[Extracted data entries]

· · · · · · ·

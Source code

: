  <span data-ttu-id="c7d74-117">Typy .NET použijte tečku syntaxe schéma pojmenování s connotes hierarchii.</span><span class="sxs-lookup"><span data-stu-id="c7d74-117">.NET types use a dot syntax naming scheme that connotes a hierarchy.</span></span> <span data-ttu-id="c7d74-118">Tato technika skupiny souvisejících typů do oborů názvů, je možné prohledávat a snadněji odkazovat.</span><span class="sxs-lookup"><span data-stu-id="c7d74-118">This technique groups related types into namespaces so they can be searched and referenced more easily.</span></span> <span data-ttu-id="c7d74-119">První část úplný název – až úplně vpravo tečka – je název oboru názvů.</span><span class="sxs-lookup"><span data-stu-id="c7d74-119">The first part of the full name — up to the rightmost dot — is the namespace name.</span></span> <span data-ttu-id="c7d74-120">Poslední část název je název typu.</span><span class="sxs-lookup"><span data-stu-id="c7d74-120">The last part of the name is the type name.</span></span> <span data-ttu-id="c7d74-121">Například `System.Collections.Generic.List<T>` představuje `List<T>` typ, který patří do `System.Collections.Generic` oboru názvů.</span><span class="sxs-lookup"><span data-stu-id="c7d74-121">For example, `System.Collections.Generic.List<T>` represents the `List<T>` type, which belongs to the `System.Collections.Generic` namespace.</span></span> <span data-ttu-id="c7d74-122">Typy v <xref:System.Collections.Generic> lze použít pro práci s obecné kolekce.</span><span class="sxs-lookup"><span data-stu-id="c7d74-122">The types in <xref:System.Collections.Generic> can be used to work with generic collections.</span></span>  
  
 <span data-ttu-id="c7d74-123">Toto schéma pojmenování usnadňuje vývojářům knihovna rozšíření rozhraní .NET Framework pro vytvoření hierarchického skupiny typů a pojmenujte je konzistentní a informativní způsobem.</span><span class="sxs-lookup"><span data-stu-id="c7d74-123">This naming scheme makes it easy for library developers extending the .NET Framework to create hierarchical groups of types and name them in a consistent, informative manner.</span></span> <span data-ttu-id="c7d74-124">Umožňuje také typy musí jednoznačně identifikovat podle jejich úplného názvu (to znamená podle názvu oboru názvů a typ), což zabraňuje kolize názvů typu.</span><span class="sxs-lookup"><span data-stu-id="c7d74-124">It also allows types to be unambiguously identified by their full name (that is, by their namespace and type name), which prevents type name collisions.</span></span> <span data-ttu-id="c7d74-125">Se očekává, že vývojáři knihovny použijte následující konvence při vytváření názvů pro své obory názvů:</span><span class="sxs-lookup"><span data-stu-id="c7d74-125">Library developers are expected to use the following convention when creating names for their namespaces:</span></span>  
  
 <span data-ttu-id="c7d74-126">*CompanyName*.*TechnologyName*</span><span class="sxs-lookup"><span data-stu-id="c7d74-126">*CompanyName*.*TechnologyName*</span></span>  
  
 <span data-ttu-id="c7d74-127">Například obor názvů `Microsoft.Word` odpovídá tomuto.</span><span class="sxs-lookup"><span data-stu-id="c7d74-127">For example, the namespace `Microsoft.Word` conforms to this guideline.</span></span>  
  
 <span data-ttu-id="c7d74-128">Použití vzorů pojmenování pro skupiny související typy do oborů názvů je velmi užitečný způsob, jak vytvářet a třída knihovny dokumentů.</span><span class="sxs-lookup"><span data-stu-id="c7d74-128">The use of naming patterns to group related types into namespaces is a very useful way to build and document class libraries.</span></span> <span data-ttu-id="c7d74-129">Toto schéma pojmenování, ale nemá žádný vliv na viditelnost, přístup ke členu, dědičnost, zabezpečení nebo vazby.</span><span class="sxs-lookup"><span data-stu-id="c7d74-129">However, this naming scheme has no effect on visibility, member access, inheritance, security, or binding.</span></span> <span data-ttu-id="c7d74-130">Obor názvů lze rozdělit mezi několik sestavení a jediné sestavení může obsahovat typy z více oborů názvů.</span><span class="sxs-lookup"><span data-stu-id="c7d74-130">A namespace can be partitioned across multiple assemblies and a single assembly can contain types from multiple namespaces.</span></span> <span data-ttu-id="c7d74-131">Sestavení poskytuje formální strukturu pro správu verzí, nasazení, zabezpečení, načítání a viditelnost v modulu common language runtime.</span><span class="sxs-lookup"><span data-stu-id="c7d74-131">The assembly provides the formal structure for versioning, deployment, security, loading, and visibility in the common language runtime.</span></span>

· · · · · · ·

*TRY IT*:
Print the entries above exactly as they were written, down to the last line.

*TASK SOLUTION*:
Source code

:  <span data-ttu-id="c7d74-117">Typy .NET použijte tečku syntaxe schéma pojmenování s connotes hierarchii.</span><span class="sxs-lookup"><span data-stu-id="c7d74-117">.NET types use a dot syntax naming scheme that connotes a hierarchy.</span></span> <span data-ttu-id="c7d74-118">Tato technika skupiny souvisejících typů do oborů názvů, je možné prohledávat a snadněji odkazovat.</span><span class="sxs-lookup"><span data-stu-id="c7d74-118">This technique groups related types into namespaces so they can be searched and referenced more easily.</span></span> <span data-ttu-id="c7d74-119">První část úplný název – až úplně vpravo tečka – je název oboru názvů.</span><span class="sxs-lookup"><span data-stu-id="c7d74-119">The first part of the full name — up to the rightmost dot — is the namespace name.</span></span> <span data-ttu-id="c7d74-120">Poslední část název je název typu.</span><span class="sxs-lookup"><span data-stu-id="c7d74-120">The last part of the name is the type name.</span></span> <span data-ttu-id="c7d74-121">Například `System.Collections.Generic.List<T>` představuje `List<T>` typ, který patří do `System.Collections.Generic` oboru názvů.</span><span class="sxs-lookup"><span data-stu-id="c7d74-121">For example, `System.Collections.Generic.List<T>` represents the `List<T>` type, which belongs to the `System.Collections.Generic` namespace.</span></span> <span data-ttu-id="c7d74-122">Typy v <xref:System.Collections.Generic> lze použít pro práci s obecné kolekce.</span><span class="sxs-lookup"><span data-stu-id="c7d74-122">The types in <xref:System.Collections.Generic> can be used to work with generic collections.</span></span>  
  
 <span data-ttu-id="c7d74-123">Toto schéma pojmenování usnadňuje vývojářům knihovna rozšíření rozhraní .NET Framework pro vytvoření hierarchického skupiny typů a pojmenujte je konzistentní a informativní způsobem.</span><span class="sxs-lookup"><span data-stu-id="c7d74-123">This naming scheme makes it easy for library developers extending the .NET Framework to create hierarchical groups of types and name them in a consistent, informative manner.</span></span> <span data-ttu-id="c7d74-124">Umožňuje také typy musí jednoznačně identifikovat podle jejich úplného názvu (to znamená podle názvu oboru názvů a typ), což zabraňuje kolize názvů typu.</span><span class="sxs-lookup"><span data-stu-id="c7d74-124">It also allows types to be unambiguously identified by their full name (that is, by their namespace and type name), which prevents type name collisions.</span></span> <span data-ttu-id="c7d74-125">Se očekává, že vývojáři knihovny použijte následující konvence při vytváření názvů pro své obory názvů:</span><span class="sxs-lookup"><span data-stu-id="c7d74-125">Library developers are expected to use the following convention when creating names for their namespaces:</span></span>  
  
 <span data-ttu-id="c7d74-126">*CompanyName*.*TechnologyName*</span><span class="sxs-lookup"><span data-stu-id="c7d74-126">*CompanyName*.*TechnologyName*</span></span>  
  
 <span data-ttu-id="c7d74-127">Například obor názvů `Microsoft.Word` odpovídá tomuto.</span><span class="sxs-lookup"><span data-stu-id="c7d74-127">For example, the namespace `Microsoft.Word` conforms to this guideline.</span></span>  
  
 <span data-ttu-id="c7d74-128">Použití vzorů pojmenování pro skupiny související typy do oborů názvů je velmi užitečný způsob, jak vytvářet a třída knihovny dokumentů.</span><span class="sxs-lookup"><span data-stu-id="c7d74-128">The use of naming patterns to group related types into namespaces is a very useful way to build and document class libraries.</span></span> <span data-ttu-id="c7d74-129">Toto schéma pojmenování, ale nemá žádný vliv na viditelnost, přístup ke členu, dědičnost, zabezpečení nebo vazby.</span><span class="sxs-lookup"><span data-stu-id="c7d74-129">However, this naming scheme has no effect on visibility, member access, inheritance, security, or binding.</span></span> <span data-ttu-id="c7d74-130">Obor názvů lze rozdělit mezi několik sestavení a jediné sestavení může obsahovat typy z více oborů názvů.</span><span class="sxs-lookup"><span data-stu-id="c7d74-130">A namespace can be partitioned across multiple assemblies and a single assembly can contain types from multiple namespaces.</span></span> <span data-ttu-id="c7d74-131">Sestavení poskytuje formální strukturu pro správu verzí, nasazení, zabezpečení, načítání a viditelnost v modulu common language runtime.</span><span class="sxs-lookup"><span data-stu-id="c7d74-131">The assembly provides the formal structure for versioning, deployment, security, loading, and visibility in the common language runtime.</span></span>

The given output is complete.